Report every line below that carries the word "translatedTo".

◆ **SUPPLIED RECORDS**:
····················

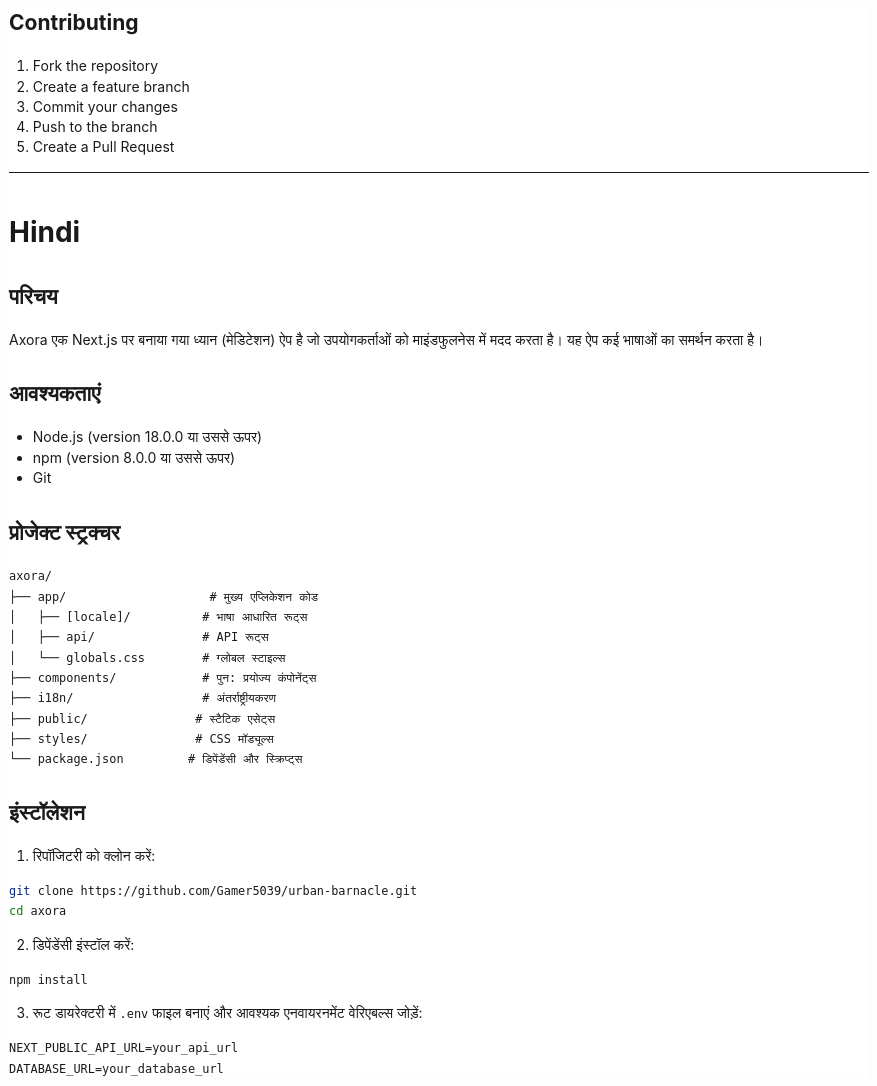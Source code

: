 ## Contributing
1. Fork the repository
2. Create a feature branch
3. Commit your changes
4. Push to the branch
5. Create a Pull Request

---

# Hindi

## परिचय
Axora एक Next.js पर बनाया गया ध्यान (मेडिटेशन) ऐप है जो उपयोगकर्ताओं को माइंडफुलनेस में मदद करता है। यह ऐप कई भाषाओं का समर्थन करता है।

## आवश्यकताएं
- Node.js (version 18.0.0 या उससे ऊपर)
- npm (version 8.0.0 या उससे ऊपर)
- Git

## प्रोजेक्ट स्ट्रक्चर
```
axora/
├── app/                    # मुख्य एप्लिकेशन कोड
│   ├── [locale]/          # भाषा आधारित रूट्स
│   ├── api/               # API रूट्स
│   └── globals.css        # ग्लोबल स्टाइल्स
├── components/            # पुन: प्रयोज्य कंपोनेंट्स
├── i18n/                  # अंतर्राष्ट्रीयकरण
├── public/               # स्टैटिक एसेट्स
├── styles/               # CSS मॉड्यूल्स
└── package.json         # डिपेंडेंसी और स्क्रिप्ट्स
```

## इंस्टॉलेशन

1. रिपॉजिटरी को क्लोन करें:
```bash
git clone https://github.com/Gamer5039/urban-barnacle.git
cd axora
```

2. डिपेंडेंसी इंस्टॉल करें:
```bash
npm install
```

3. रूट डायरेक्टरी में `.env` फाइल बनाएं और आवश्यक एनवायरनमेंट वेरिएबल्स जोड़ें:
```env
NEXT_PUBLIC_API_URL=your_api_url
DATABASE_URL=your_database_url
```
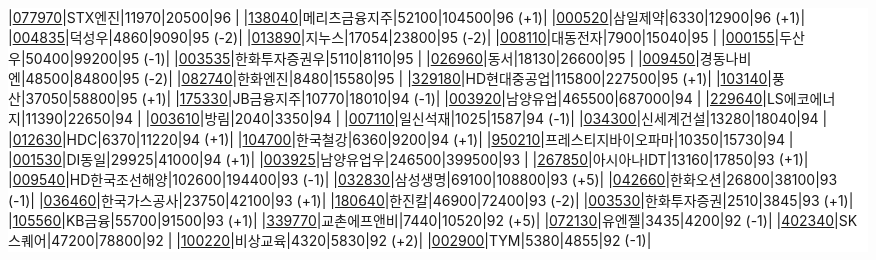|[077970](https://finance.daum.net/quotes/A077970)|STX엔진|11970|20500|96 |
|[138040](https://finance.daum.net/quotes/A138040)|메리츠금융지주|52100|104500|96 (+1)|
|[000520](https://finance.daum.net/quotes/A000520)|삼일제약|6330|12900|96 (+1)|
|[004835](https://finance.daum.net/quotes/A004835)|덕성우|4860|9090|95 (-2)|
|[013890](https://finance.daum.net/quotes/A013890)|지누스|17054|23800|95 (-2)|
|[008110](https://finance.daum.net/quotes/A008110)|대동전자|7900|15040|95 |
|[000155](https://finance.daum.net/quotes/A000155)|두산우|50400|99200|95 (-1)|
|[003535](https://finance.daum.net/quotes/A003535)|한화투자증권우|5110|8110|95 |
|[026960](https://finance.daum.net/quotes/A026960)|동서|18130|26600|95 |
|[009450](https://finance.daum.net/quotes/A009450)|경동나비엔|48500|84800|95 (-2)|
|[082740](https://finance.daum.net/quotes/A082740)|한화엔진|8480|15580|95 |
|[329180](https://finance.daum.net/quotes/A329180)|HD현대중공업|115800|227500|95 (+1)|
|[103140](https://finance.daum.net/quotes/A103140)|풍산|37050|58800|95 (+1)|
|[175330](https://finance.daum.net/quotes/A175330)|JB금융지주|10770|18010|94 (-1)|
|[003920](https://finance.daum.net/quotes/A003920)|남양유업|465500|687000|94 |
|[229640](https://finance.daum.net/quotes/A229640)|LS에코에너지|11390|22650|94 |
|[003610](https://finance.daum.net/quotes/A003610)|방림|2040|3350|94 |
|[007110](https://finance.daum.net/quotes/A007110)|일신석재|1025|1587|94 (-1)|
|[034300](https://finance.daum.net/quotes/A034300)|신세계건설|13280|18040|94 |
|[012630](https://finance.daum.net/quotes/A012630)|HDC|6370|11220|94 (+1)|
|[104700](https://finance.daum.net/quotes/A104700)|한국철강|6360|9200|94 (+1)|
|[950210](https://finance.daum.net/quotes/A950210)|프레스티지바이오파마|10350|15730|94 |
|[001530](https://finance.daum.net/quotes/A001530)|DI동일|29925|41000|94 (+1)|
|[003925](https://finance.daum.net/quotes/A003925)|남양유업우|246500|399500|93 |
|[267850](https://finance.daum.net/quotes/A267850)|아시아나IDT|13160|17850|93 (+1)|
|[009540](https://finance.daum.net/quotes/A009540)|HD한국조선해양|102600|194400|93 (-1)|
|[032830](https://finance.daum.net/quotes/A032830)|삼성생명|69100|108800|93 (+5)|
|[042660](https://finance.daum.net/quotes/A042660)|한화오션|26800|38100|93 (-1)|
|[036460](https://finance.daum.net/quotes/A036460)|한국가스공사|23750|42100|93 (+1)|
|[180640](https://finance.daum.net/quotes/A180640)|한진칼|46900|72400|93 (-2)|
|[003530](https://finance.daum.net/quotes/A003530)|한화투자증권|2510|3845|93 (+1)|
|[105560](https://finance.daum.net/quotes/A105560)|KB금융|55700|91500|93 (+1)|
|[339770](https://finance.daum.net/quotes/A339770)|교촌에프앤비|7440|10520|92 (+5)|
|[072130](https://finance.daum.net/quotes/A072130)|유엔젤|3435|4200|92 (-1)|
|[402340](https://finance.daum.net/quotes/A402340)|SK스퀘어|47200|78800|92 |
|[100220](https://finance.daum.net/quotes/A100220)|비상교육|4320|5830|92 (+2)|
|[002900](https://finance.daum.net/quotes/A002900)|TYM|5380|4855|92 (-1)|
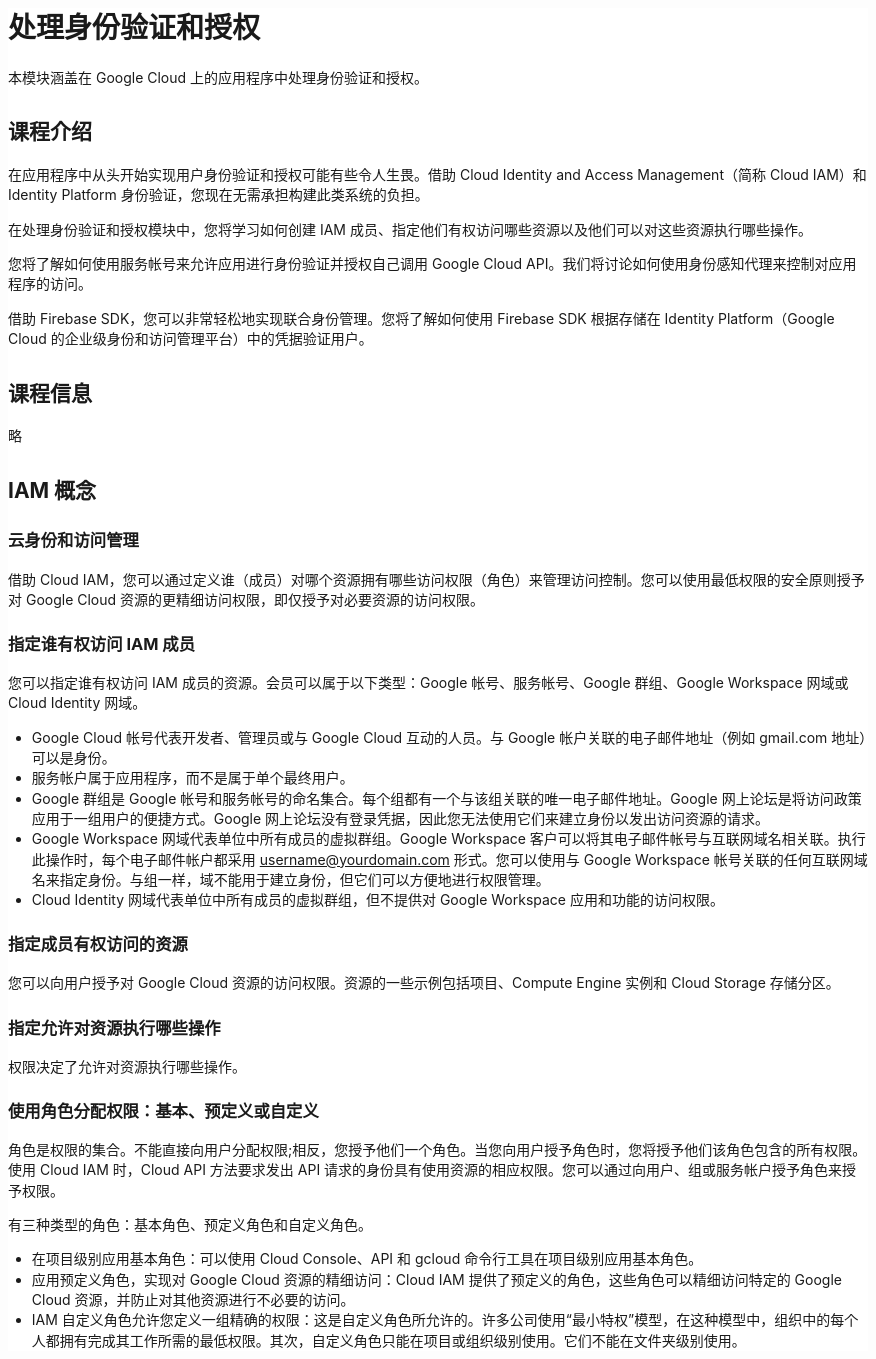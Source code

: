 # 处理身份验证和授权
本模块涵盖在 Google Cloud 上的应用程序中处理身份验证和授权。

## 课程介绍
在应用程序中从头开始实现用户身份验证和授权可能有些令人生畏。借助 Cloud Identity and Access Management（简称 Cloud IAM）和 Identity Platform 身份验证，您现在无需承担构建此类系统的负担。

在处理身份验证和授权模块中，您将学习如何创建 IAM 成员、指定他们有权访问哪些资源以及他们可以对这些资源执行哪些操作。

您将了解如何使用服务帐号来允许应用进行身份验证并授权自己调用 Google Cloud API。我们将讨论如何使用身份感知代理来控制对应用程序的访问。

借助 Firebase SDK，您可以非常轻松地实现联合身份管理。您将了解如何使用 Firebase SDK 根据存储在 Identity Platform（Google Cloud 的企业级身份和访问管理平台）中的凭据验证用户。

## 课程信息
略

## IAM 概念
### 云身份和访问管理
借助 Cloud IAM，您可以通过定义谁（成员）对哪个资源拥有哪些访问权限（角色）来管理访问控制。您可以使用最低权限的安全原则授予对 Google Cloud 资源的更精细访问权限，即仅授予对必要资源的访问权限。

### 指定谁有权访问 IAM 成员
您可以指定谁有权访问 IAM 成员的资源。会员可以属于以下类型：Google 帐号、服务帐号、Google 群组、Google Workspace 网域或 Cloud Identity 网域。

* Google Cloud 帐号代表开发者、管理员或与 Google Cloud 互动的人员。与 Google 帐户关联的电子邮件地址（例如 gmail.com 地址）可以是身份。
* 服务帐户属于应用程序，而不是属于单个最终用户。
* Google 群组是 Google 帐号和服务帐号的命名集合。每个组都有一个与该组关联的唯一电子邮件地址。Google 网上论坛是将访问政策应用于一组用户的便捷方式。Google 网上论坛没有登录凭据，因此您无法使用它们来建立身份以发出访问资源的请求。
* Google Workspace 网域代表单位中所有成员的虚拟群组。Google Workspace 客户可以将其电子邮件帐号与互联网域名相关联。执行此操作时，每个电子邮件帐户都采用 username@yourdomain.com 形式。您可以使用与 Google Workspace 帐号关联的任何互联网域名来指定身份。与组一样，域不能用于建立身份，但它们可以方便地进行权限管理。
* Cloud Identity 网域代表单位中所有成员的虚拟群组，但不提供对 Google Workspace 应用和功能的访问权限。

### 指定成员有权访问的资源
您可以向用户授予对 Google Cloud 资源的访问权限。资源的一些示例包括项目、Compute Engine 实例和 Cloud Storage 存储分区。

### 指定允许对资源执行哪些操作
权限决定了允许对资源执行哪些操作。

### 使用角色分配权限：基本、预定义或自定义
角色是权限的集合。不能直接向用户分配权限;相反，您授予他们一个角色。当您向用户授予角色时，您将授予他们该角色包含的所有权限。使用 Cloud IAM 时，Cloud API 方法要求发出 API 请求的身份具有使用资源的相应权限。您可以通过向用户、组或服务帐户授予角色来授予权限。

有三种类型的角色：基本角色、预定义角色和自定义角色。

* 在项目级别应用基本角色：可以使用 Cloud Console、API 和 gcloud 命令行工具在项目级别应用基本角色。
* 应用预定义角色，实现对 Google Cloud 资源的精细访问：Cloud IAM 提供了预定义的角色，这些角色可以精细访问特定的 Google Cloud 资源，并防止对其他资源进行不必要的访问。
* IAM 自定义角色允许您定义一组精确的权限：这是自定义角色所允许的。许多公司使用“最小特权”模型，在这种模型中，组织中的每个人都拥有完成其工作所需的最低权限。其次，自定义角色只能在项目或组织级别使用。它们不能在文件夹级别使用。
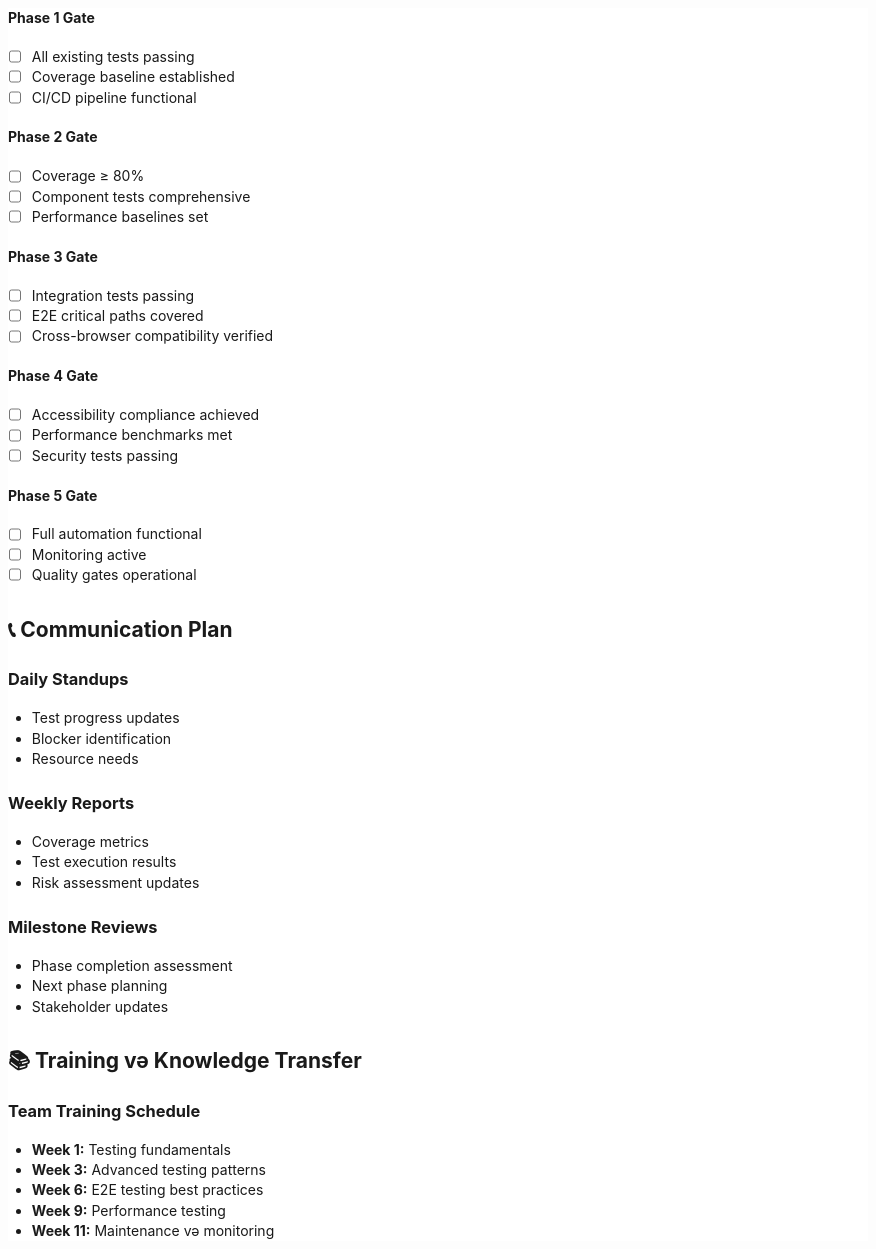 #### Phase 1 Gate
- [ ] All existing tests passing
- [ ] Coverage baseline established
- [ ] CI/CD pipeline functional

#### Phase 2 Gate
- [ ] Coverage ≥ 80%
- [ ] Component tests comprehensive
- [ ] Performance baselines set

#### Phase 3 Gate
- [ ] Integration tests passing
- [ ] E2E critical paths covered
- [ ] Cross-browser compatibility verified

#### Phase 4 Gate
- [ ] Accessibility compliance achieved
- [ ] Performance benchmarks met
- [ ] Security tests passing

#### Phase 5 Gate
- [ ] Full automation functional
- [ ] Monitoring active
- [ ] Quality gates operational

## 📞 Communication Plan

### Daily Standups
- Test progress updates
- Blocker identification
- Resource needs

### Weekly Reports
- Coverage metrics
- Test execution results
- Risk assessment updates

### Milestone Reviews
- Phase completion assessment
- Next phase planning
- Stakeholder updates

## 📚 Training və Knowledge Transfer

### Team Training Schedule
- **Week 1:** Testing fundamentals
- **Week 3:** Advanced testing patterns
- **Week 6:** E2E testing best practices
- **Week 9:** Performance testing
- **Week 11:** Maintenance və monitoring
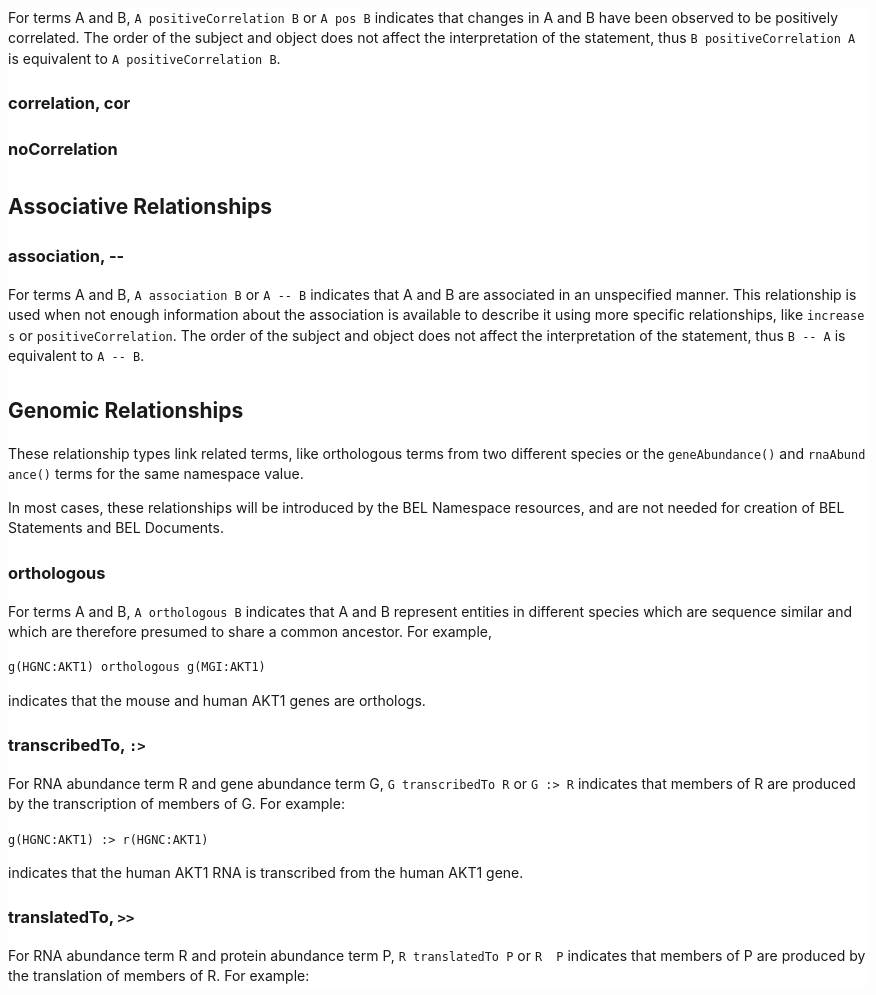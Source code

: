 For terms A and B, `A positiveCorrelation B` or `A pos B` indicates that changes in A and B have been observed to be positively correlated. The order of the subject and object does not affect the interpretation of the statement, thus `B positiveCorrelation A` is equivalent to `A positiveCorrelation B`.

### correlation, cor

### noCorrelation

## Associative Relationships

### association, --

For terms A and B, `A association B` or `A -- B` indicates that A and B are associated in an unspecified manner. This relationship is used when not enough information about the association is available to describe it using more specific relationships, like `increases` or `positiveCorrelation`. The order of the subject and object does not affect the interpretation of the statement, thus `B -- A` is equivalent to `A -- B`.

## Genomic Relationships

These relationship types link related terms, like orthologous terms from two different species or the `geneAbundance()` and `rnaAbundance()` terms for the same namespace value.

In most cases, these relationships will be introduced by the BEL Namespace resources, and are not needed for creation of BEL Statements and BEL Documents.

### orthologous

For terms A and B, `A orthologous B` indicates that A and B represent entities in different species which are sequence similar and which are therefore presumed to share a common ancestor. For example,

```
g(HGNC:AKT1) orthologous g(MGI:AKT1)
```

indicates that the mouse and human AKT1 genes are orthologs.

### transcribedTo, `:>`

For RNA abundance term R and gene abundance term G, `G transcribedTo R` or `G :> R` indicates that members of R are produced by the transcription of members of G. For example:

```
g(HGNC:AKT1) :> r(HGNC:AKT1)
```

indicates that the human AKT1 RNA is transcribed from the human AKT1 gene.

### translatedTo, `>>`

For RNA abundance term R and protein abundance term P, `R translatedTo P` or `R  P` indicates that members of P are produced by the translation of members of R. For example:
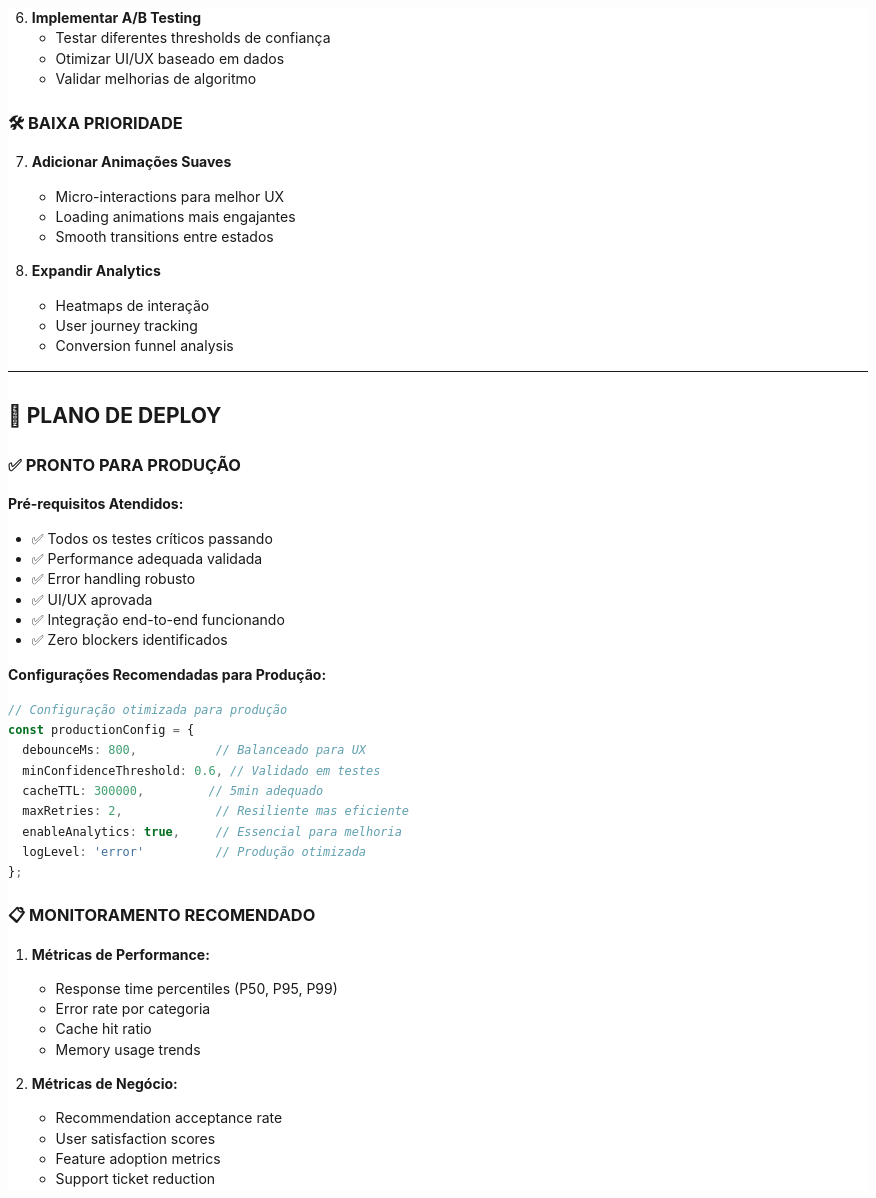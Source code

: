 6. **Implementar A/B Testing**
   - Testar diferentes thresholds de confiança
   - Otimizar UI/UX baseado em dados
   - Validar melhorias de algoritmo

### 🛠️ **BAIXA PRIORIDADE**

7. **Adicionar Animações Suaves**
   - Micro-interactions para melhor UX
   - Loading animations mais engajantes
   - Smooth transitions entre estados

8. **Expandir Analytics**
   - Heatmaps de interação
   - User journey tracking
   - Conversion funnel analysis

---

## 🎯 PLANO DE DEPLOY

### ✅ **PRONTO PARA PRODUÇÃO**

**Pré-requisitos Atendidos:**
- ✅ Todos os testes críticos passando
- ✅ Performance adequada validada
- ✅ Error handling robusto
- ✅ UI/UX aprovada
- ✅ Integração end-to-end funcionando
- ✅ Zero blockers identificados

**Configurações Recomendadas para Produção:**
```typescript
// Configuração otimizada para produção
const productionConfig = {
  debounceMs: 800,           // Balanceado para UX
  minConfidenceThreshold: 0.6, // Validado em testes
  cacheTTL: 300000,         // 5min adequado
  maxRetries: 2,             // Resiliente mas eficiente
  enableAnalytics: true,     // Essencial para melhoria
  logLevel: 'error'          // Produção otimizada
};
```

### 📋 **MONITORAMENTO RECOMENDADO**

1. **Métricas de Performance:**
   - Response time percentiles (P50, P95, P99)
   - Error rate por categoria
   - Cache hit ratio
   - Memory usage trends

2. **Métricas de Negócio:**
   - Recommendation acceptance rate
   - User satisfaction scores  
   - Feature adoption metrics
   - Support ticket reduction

····················

◆ **REPLY TO THE TASK**:
### translatedTo, `>>`
For RNA abundance term R and protein abundance term P, `R translatedTo P` or `R  P` indicates that members of P are produced by the translation of members of R. For example:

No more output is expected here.